IT APPEARS that I have committed a heinous crime. In last week's column, I accused the News of the World of running a picture of wild child songstress Lily Allen exposing a breast.
I further suggested that the picture was taken when Ms Allen was only 14 years old, and then went on to imply various levels of hypocrisy on the part of a newspaper that vigorously campaigns against paedophilia.
I now accept that this picture did not run in the News of the World, but in its sister paper, The Sun. I therefore apologise unreservedly to the editor, staff and picture desk of the News of the World. Any suggestion that it might lower journalistic standards to such a point was clearly without foundation. I readily acknowledge that it is a paragon of virtue, a veritable Methodist chapel of ethical behaviour, a shining beacon of all that is good about our national media. I trust that will be the end of the matter. Let's hear no more about it.
SO, LET'S get our rubber gloves and green wellies on and have a paddle through the disgusting cesspit that was last week's News of the World. (Yes, Andy, I know you're in California.)

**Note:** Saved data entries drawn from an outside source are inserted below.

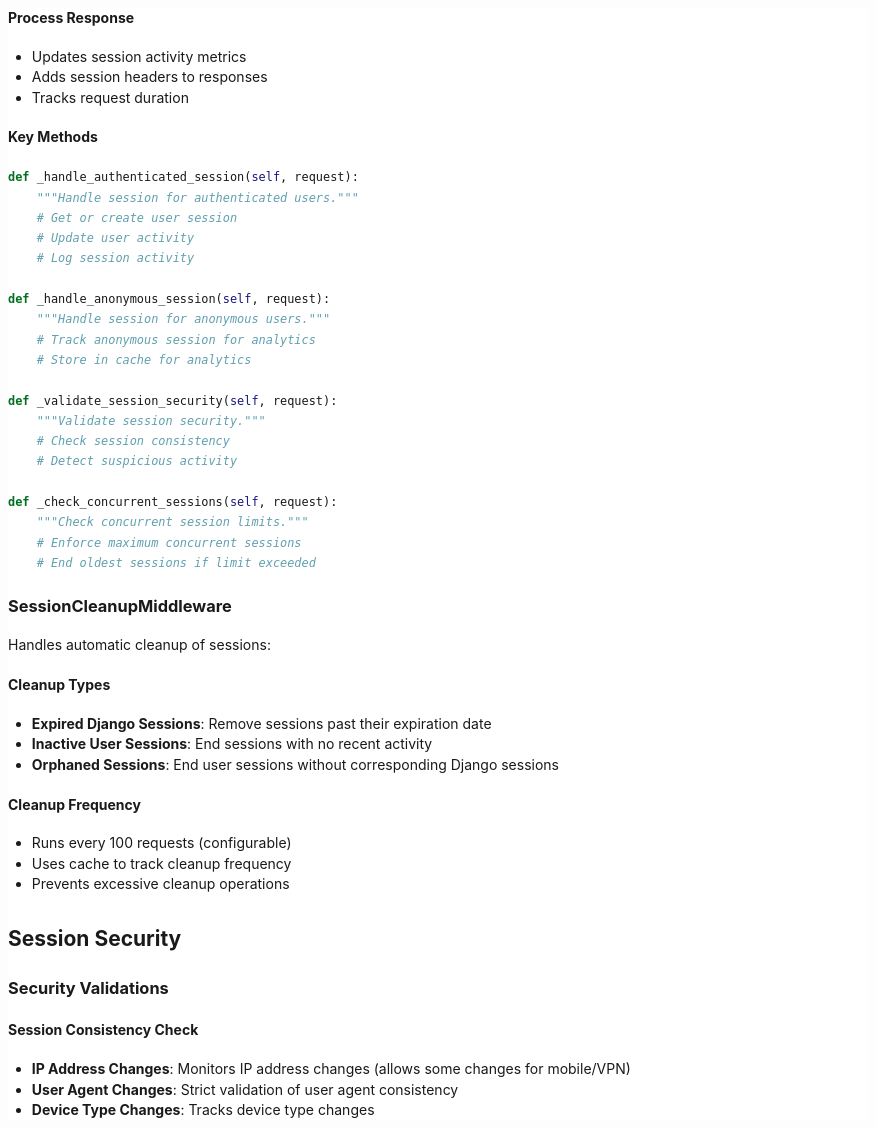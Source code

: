 #### Process Response
- Updates session activity metrics
- Adds session headers to responses
- Tracks request duration

#### Key Methods

```python
def _handle_authenticated_session(self, request):
    """Handle session for authenticated users."""
    # Get or create user session
    # Update user activity
    # Log session activity

def _handle_anonymous_session(self, request):
    """Handle session for anonymous users."""
    # Track anonymous session for analytics
    # Store in cache for analytics

def _validate_session_security(self, request):
    """Validate session security."""
    # Check session consistency
    # Detect suspicious activity

def _check_concurrent_sessions(self, request):
    """Check concurrent session limits."""
    # Enforce maximum concurrent sessions
    # End oldest sessions if limit exceeded
```

### SessionCleanupMiddleware

Handles automatic cleanup of sessions:

#### Cleanup Types
- **Expired Django Sessions**: Remove sessions past their expiration date
- **Inactive User Sessions**: End sessions with no recent activity
- **Orphaned Sessions**: End user sessions without corresponding Django sessions

#### Cleanup Frequency
- Runs every 100 requests (configurable)
- Uses cache to track cleanup frequency
- Prevents excessive cleanup operations

## Session Security

### Security Validations

#### Session Consistency Check
- **IP Address Changes**: Monitors IP address changes (allows some changes for mobile/VPN)
- **User Agent Changes**: Strict validation of user agent consistency
- **Device Type Changes**: Tracks device type changes
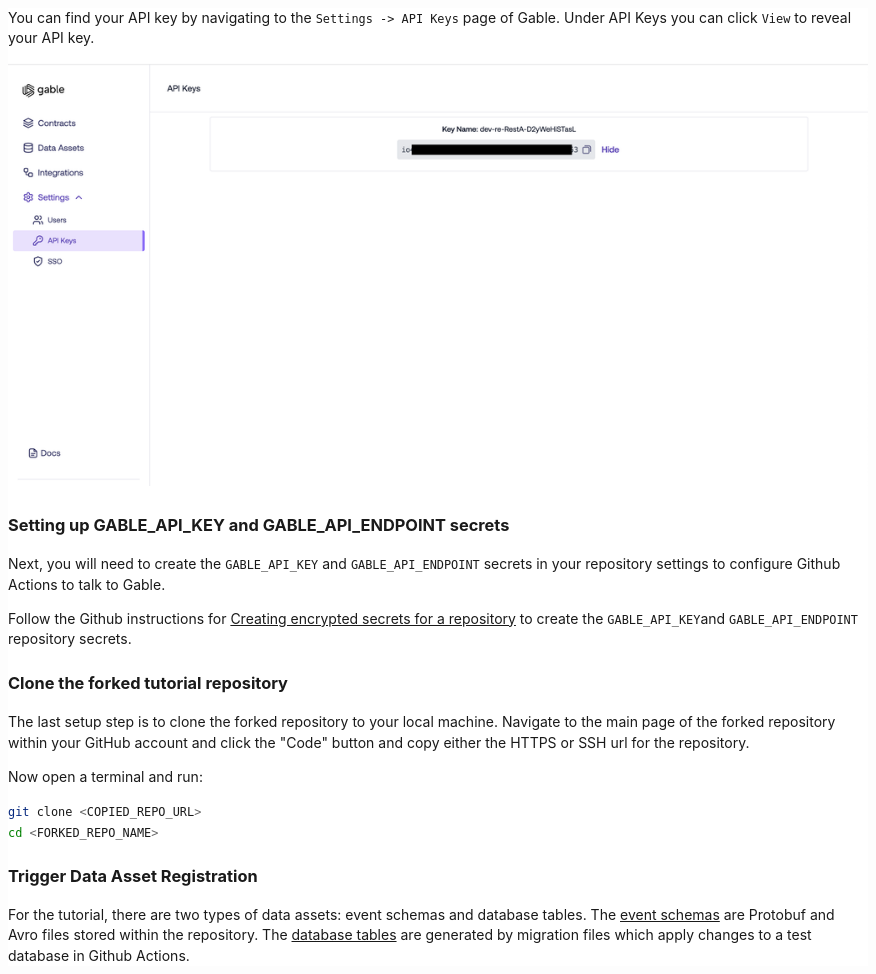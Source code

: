 You can find your API key by navigating to the `Settings -> API Keys` page of Gable. Under API Keys you can click `View` to reveal your API key.

![Gable API Keys](./static/gable_settings_api_keys_page_example.png)

### Setting up GABLE_API_KEY and GABLE_API_ENDPOINT secrets

Next, you will need to create the `GABLE_API_KEY` and `GABLE_API_ENDPOINT` secrets in your repository settings to configure Github Actions to talk to Gable.

Follow the Github instructions for [Creating encrypted secrets for a repository](https://docs.github.com/en/actions/security-guides/encrypted-secrets#creating-encrypted-secrets-for-a-repository) to create the `GABLE_API_KEY`and `GABLE_API_ENDPOINT` repository secrets.

### Clone the forked tutorial repository

The last setup step is to clone the forked repository to your local machine. Navigate to the main page of the forked repository within your GitHub account and click the "Code" button and copy either the HTTPS or SSH url for the repository.

Now open a terminal and run:

```bash
git clone <COPIED_REPO_URL>
cd <FORKED_REPO_NAME>
```

### Trigger Data Asset Registration

For the tutorial, there are two types of data assets: event schemas and database tables. The [event schemas](./event_schemas/) are Protobuf and Avro files stored within the repository. The [database tables](./db_migrations/versions/) are generated by migration files which apply changes to a test database in Github Actions.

We'll gloss over the early two-page spread on the sexual habits of the childlike Love Island contestant Bianca Gascoigne (looks 14, but is actually 19). We'll ignore the monotonous succession of ever more fatuous, tawdry and depressing kiss-and-tells (I counted six) which eventually climaxed (although that's entirely the wrong word) with a flaccid, if actual, KISS and tell, described in suitably impenetrable prose.
No, let's have a look at the really important stuff, the shop window of any newspaper, the place where reputations are made and maintained — the Page One splash. "Terror Raid Brother In Child Porn Shock" reads my edition. It appears that Mohammed Abdul Kahar, the suspected terrorist who was allegedly shot by police during a raid on his Forest Gate home "faces arrest over hardcore child porn found on his family's computer".
Right, where do we begin? I know that the latest version of PACE has changed the rules and regulations regarding the arrest and detention of suspects, but surely there's something in there which says that you have to actually arrest or even charge someone before leaking the story to the press for a brown envelope of fivers? And what's all this about the "family's computer"? Forgive my cynicism, but that phrase appears to be the case for the defence, done and dusted.
I have no idea from whence this fanciful tale appeared, although Mr Plod would appear to have an interest in its publication, but the truth of the matter is that it's an utter flyer — untraceable, unquestionable and unlikely to come back and bite you in the arse.
Now we've all done it. The deadline approaches, the editor is frothing at the mouth and you've got this tale in your book that isn't quite there yet. In fact, it's probably utter bollocks, but hey, needs must when the devil drives. The news editor looks you hard in the eye. The chief sub barely disguises his contempt. But in it goes and you hold your breath. All you need is for someone, anyone, to follow it up the next morning and you're in the clear. Cumulative guilt often disguises individual inventiveness. So how many of our national newspapers followed up this great story? Surely anything on the front page of the nation's biggest-selling Sunday must have sparked a feeding frenzy among the duty hacks looking to fill their Monday pages?
I tried, dear reader, I tried. Yet I could not find any mention of this wonderful tale anywhere in Monday's nationals — not even in The Sun, publisher of pictures of topless 14-year-olds. It's a complete mystery. Perhaps someone from the oh-so-sensitive NoW might care to explain?
MY FIRST editor, a vicious Scottish bastard who probably ate babies in his spare time, once told me a golden rule of journalistic life: "Never complain, never explain". I trust that others have now learned that lesson.